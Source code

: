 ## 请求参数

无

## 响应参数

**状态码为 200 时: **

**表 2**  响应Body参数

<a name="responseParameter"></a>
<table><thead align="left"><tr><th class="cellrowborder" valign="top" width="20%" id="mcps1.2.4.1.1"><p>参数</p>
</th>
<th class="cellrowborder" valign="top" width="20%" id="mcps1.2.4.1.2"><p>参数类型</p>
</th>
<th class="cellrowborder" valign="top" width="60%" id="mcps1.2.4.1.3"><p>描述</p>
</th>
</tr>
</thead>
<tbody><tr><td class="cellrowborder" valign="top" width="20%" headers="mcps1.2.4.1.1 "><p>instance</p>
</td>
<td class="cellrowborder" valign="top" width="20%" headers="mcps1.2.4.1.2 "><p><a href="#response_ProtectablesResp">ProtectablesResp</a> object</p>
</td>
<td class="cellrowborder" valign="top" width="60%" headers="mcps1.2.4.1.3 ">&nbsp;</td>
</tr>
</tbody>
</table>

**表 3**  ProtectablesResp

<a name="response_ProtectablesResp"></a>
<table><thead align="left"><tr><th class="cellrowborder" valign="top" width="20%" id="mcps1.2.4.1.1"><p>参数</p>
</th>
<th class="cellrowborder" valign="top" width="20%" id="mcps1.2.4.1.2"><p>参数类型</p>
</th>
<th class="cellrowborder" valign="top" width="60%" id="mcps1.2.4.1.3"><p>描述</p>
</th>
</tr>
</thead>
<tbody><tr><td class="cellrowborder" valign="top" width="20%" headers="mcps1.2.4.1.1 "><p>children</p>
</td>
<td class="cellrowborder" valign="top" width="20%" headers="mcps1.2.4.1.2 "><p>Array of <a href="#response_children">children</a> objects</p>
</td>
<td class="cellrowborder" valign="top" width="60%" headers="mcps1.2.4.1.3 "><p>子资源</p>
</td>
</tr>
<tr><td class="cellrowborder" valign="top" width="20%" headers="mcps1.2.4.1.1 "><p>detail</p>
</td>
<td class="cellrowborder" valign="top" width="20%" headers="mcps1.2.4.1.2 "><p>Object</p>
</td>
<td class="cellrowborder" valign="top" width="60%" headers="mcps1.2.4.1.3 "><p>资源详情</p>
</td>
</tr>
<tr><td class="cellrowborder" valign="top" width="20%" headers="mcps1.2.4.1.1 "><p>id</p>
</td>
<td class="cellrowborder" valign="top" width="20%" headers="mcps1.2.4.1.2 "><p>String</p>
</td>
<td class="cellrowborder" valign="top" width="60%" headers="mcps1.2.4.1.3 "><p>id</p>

**TASK DETAILS:**
Take every line of the material that contains the word "children", and copy it.

**RESPONSE TO THIS EXERCISE:**
<tbody><tr><td class="cellrowborder" valign="top" width="20%" headers="mcps1.2.4.1.1 "><p>children</p>
<td class="cellrowborder" valign="top" width="20%" headers="mcps1.2.4.1.2 "><p>Array of <a href="#response_children">children</a> objects</p>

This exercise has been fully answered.